Ellery got up and went to the window. Through the glass, darkly, he saw the old landscape again.

‘Lieutenant.' He turned suddenly. ‘Did you check Roger Priam's paralysis?'

Keats smiled. ‘Got quite a file on that if you want to read a lot of medical mumbo-jumbo. The sources are some of the biggest specialists in the United States. But if you want it in plain American shorthand, his condition is on the level and it's hopeless. By the way, they were never able to get anything out of Priam about his previous medical history, if that's what you had in mind.'

‘You're disgustingly thorough, Keats. I wish I could find the heart to congratulate you. Now tell me you couldn't find anything on Alfred Wallace and I'll crown you.'

Keats picked up an inkstand and offered it to Ellery. ‘Start crowning.'

‘Nothing on Wallace
either
?'

‘That's right.' Keats spat little dry sprigs of tobacco. ‘All I could dig up about Mr. Alfred W. dates from the day Priam hired him, just over a year ago.'

‘Why, that can't be!' exploded Ellery. ‘Not three in the same case.'

‘He's not an Angeleno, I'm pretty well convinced of that. But I can't tell you what he
is
. I'm still working on it.'

‘But … it's such a short time ago, Keats!'

‘I know,' said Keats, showing his teeth without dropping the cigarette, ‘you wish you were back in New York among the boys in the big league. Just the same, there's something screwy about Wallace, too. And I thought, Mr. Queen, having so little to cheer you up with today, I'd cut out the fancy stuff and try a smash through the centre of the line. I haven't talked to Wallace. How about doing it now?'

‘You've got him here?' exclaimed Ellery.

‘Waiting in the next room. Just a polite invitation to come down to the station here and have a chat. He didn't seem to mind — said it was his day off anyway. I've got one of the boys keeping him from getting bored.'

Ellery pulled a chair into a shadowed corner of the office and snapped, ‘Produce.'

Alfred Wallace came in with a smile, the immaculate man unaffected by the Fahrenheit woes of lesser mortals. His white hair had a foaming wave to it; he carried a debonair slouch hat; there was a small purple aster in his lapel.

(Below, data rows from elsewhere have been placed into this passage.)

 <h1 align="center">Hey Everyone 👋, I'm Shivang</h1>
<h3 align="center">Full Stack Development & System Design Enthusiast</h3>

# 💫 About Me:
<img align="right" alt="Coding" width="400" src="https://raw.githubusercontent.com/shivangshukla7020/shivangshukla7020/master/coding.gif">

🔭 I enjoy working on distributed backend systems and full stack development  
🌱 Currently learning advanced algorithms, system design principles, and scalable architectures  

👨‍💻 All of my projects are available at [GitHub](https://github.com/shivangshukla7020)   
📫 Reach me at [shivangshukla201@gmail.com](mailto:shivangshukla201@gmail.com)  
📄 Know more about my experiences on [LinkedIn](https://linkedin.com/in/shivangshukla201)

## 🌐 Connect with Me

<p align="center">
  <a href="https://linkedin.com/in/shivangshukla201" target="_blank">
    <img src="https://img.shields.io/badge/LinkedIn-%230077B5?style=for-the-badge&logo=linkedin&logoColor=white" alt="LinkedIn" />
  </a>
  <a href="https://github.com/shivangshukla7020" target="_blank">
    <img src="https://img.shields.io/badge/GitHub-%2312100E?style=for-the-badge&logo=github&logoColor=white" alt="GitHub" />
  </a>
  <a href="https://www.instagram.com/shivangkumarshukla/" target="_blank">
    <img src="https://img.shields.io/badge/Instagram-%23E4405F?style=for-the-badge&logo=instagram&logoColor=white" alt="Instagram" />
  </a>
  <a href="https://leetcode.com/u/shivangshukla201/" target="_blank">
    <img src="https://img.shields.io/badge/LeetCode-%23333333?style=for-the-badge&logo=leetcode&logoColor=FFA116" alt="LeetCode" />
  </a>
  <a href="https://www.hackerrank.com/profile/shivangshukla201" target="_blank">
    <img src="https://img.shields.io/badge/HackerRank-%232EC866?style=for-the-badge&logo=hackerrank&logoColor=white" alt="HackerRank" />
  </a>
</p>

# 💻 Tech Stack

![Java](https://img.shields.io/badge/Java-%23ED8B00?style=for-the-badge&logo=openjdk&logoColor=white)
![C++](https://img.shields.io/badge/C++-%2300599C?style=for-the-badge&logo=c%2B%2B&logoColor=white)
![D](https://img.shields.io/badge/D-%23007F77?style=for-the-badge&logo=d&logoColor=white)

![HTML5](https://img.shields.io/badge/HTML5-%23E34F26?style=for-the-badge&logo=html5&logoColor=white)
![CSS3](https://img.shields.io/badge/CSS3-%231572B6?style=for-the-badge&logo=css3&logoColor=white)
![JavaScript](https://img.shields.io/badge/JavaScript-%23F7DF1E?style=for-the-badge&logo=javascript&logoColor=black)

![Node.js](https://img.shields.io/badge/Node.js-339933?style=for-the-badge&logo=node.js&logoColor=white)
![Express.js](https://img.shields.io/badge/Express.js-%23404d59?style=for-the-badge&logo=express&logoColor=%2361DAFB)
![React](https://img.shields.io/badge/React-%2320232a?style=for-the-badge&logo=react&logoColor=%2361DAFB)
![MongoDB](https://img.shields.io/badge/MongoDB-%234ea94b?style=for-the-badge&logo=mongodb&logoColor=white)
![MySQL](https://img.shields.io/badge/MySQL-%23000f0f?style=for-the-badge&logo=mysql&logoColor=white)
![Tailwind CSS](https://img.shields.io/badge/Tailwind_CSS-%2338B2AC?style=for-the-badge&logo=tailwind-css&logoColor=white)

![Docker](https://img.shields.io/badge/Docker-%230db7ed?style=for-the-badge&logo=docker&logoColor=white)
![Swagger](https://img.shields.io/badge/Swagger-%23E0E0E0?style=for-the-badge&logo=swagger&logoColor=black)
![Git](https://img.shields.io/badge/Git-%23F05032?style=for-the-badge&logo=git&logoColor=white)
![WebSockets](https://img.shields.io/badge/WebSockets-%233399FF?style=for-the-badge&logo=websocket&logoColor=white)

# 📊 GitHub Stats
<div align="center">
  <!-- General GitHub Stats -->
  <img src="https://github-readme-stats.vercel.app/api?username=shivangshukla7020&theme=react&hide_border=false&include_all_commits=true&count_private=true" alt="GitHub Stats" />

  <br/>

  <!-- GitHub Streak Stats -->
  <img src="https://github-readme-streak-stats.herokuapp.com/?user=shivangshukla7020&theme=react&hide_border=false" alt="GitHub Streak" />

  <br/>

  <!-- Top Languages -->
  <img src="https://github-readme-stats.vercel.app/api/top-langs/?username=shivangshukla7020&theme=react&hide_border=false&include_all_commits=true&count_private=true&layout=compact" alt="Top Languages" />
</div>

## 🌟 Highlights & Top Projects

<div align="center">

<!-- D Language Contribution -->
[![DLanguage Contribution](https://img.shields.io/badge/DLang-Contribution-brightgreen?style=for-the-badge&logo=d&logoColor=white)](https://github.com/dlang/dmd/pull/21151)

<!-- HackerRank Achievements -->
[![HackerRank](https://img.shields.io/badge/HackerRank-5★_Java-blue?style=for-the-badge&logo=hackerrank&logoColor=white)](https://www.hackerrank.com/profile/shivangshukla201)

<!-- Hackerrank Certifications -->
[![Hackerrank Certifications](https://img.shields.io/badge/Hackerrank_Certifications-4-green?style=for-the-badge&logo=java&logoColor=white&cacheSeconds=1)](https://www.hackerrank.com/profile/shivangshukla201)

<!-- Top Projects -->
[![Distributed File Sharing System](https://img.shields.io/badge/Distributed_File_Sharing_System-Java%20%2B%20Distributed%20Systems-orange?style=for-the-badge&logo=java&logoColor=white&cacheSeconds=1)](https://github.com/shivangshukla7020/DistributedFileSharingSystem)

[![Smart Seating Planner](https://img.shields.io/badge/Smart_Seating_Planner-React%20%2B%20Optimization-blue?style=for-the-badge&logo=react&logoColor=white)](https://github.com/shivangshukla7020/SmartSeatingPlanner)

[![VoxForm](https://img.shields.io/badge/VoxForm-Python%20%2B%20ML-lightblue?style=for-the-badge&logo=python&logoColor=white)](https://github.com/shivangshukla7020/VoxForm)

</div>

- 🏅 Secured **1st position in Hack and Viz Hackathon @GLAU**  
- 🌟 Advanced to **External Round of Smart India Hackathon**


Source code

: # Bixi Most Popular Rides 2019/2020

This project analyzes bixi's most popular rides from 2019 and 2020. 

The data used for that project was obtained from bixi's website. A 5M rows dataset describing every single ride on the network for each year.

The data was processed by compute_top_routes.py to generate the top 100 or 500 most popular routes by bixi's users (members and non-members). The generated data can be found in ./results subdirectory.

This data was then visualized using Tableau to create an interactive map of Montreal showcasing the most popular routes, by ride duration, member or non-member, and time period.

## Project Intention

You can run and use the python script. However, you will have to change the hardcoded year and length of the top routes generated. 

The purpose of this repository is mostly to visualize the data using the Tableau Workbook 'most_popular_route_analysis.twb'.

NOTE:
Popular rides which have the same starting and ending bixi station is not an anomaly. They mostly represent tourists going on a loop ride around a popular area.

‘Mr. Queen,' said Wallace pleasantly. ‘So you're the reason Lieutenant Keats has kept me waiting over an hour.'

‘I'm afraid so.' Ellery did not rise.

But Keats was polite. ‘Sorry about that, Mr. Wallace. Here, have this chair … But you can't always time yourself in a murder investigation.'

‘You mean what
may
be a murder investigation, Lieutenant,' said Wallace, seating himself, crossing his legs, and setting his hat precisely on his knee. ‘Or has something new come up?'

‘Something new could come up, Mr. Wallace, if you'll answer a few questions.'

‘Me?' Wallace raised his handsome brows. ‘Is that why you've placed this chair where the sun hits my face?' He seemed amused.

Keats silently pulled the cord of the Venetian blind.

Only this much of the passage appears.